Por otro lado, si sólo llegan las pruebas que el fiscal quiere para apoyar una teoría
del caso, el juzgador, impelido por la exigencia de interrogar con base en el derecho
a la verdad, protege al inocente al usar tal facultad cuando el contexto de la
inmediación material le permite percatarse que es necesario explorar circunstancias
inadvertidas por las partes, a fin de sopesar su veracidad, lo que tal vez lo induzca a
la necesidad de absolver. La intervención del juzgador en un caso así confirma la
presunción de inocencia y que protegió al inocente. Sirva de ilustración un ejemplo
hipotético en el que todas las pruebas desahogadas hasta cierto punto del juicio no
dejan dudas de la condena, pues todos los testigos coinciden en reconocer a un
sujeto que iba en una motocicleta como el acusado de un homicidio.
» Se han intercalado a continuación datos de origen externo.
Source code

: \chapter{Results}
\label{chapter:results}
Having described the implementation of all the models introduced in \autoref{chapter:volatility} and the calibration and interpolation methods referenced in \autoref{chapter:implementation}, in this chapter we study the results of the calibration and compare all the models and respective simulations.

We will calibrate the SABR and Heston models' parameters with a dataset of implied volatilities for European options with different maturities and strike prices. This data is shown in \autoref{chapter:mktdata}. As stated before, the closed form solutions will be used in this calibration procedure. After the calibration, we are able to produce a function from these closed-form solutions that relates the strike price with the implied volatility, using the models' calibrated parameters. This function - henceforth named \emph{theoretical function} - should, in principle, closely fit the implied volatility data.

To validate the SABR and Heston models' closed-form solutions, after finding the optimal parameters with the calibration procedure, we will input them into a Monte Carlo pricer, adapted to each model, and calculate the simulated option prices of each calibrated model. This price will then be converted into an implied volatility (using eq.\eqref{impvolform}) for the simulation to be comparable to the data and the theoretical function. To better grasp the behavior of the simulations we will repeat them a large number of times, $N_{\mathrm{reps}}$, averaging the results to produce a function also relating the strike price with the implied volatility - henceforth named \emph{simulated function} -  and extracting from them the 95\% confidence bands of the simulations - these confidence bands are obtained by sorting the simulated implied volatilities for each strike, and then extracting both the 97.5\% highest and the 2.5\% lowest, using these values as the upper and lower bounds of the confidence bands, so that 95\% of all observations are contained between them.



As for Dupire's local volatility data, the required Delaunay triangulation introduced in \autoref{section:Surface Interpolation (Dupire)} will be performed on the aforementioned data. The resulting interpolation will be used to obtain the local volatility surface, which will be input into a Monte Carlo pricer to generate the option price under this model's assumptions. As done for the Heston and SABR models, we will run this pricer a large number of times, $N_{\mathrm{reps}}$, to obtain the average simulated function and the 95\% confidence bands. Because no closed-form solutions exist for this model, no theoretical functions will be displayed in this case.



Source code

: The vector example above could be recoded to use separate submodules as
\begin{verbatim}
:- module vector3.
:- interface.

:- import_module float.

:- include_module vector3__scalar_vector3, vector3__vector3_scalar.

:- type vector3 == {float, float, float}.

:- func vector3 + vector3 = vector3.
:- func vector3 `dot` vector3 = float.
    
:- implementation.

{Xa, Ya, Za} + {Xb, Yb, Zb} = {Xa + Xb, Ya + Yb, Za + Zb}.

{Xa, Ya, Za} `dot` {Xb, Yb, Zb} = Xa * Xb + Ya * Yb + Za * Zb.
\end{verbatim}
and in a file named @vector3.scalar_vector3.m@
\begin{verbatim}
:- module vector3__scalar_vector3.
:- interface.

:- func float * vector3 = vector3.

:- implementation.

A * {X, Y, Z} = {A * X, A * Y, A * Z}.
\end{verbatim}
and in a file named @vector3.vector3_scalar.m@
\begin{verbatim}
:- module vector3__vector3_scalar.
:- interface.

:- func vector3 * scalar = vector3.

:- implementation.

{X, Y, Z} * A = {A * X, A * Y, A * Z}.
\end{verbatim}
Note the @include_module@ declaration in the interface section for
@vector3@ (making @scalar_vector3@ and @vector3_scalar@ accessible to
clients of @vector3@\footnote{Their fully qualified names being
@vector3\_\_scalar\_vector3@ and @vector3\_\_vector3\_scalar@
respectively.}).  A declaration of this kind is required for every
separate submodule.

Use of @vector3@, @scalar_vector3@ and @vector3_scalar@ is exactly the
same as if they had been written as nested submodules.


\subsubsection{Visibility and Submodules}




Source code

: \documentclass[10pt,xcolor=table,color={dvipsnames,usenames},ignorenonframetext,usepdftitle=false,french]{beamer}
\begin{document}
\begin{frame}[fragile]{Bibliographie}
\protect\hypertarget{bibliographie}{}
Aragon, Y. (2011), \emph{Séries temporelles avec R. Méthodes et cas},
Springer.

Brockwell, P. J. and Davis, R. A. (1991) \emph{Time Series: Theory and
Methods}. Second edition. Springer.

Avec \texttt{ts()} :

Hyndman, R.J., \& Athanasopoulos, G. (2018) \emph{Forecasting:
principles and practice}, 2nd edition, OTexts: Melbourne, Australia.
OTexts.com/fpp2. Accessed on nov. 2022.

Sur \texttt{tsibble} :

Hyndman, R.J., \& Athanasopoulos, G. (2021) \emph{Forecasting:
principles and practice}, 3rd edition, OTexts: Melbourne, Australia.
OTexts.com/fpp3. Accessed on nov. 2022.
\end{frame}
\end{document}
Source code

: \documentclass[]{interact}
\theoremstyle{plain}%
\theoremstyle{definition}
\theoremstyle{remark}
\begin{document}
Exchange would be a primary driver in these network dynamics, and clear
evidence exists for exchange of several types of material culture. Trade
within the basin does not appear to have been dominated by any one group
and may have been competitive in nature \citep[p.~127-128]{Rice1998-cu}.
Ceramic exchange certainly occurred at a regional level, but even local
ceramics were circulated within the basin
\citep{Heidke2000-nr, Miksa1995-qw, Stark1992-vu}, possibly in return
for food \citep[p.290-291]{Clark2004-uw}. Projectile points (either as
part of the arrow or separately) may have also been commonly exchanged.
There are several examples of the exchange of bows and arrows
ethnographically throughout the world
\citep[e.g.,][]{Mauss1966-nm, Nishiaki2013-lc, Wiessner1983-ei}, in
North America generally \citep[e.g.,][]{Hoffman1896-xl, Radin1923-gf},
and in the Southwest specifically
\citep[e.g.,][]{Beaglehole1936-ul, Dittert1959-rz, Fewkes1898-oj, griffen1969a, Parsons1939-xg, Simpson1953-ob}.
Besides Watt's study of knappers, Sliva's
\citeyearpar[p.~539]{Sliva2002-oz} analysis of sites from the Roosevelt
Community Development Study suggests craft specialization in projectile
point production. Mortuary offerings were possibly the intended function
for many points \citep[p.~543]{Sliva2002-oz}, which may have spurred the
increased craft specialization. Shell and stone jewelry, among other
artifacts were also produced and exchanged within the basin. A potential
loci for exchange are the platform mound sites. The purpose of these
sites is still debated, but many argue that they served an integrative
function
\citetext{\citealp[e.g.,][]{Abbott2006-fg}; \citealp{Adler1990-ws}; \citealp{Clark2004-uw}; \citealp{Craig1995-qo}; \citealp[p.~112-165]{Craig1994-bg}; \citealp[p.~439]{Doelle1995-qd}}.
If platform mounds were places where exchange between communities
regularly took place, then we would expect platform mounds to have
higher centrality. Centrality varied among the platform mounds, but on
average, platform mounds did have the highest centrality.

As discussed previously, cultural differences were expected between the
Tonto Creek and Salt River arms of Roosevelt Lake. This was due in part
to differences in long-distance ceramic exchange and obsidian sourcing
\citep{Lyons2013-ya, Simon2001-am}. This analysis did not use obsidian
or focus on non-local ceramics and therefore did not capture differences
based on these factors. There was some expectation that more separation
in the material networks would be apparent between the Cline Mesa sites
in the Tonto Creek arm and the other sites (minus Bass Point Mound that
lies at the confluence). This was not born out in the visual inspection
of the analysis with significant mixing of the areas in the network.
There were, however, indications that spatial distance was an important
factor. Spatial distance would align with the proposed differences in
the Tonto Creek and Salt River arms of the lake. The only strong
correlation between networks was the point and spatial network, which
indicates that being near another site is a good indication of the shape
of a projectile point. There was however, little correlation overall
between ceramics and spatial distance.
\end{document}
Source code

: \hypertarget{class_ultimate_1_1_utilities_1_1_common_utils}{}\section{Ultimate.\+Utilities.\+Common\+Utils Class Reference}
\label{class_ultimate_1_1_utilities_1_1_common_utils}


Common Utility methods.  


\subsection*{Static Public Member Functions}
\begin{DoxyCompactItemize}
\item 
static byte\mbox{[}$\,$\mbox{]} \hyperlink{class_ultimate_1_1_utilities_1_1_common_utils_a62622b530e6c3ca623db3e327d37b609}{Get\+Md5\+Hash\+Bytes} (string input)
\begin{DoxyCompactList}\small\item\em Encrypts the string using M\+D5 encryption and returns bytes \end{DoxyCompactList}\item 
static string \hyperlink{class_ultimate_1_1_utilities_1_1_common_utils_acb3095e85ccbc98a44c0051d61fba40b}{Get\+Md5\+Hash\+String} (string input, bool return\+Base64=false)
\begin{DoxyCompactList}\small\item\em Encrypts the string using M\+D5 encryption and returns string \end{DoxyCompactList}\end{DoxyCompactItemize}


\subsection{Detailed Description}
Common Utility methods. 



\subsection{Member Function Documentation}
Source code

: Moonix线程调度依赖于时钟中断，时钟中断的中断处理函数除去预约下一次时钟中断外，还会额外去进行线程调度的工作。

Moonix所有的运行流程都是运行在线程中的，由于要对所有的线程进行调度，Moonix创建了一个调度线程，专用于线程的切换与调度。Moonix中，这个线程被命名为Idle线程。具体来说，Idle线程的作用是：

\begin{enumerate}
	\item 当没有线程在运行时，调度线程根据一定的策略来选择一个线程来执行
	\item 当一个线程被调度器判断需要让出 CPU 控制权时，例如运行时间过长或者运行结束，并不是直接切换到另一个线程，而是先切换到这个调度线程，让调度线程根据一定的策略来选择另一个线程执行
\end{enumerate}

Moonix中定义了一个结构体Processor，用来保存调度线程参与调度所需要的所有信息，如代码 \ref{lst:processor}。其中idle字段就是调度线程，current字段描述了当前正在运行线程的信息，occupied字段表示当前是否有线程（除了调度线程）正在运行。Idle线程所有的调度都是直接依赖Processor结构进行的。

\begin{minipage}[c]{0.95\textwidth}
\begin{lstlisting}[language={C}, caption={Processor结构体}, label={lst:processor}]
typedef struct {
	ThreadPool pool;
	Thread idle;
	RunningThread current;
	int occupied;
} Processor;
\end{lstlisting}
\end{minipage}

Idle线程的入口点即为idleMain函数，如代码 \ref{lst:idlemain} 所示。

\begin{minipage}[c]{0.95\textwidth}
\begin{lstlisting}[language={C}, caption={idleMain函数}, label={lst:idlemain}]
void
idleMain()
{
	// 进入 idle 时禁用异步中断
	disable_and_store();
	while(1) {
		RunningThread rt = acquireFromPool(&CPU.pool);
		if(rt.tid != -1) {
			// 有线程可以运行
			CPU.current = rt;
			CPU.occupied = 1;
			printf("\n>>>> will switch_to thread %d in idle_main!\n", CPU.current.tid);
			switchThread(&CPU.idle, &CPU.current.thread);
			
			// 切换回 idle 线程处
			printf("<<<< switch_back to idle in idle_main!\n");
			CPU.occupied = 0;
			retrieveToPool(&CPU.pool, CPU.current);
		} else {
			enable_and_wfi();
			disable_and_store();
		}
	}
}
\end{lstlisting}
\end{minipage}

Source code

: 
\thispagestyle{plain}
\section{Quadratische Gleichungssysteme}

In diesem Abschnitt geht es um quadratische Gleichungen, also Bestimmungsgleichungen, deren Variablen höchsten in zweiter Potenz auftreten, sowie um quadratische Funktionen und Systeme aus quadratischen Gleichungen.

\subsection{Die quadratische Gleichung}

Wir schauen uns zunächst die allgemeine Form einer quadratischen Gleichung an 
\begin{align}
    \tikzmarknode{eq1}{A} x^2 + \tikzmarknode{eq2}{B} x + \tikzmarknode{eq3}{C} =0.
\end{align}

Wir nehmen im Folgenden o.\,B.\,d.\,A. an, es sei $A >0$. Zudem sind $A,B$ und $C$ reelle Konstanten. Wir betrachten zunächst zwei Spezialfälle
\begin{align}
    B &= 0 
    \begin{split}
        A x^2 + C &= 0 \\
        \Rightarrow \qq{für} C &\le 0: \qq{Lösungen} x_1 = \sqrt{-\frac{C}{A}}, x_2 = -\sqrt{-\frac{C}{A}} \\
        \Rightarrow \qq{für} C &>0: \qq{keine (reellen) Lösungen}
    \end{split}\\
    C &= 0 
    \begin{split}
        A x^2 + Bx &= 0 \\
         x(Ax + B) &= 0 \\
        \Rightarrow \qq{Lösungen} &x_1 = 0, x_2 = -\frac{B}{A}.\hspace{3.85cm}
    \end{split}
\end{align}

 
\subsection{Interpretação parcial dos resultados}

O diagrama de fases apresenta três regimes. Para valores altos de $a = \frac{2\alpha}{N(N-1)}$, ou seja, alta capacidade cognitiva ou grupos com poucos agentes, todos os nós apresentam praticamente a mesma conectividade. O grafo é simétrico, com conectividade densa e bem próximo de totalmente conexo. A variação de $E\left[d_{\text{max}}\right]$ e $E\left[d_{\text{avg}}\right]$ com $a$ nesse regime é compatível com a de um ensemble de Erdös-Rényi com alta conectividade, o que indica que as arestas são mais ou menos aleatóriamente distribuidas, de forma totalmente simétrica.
No obstante,
una vez que las partes concluyeron, pensemos que el juzgador solicita a cada
85
testigo la descripción de la vestimenta del sujeto que vieron de la cabeza hacia
abajo, y que la respuesta a este interrogatorio sea que todos afirman que el acusado
llevaba un casco. Y a la pregunta de “¿Cómo era ese casco?”, los testigos declaren
que cubría la cabeza y el rostro. Esta variante determinaría que lo que iba a ser una
condena terminara en absolución. No habría manera de reconocer al autor del hecho
ni de atribuirlo al sentenciado. El interrogatorio del juez de juicio oral, su intervención
activa en esta etapa del proceso habría cumplido con el propósito del
esclarecimiento del hecho con apego a la verdad.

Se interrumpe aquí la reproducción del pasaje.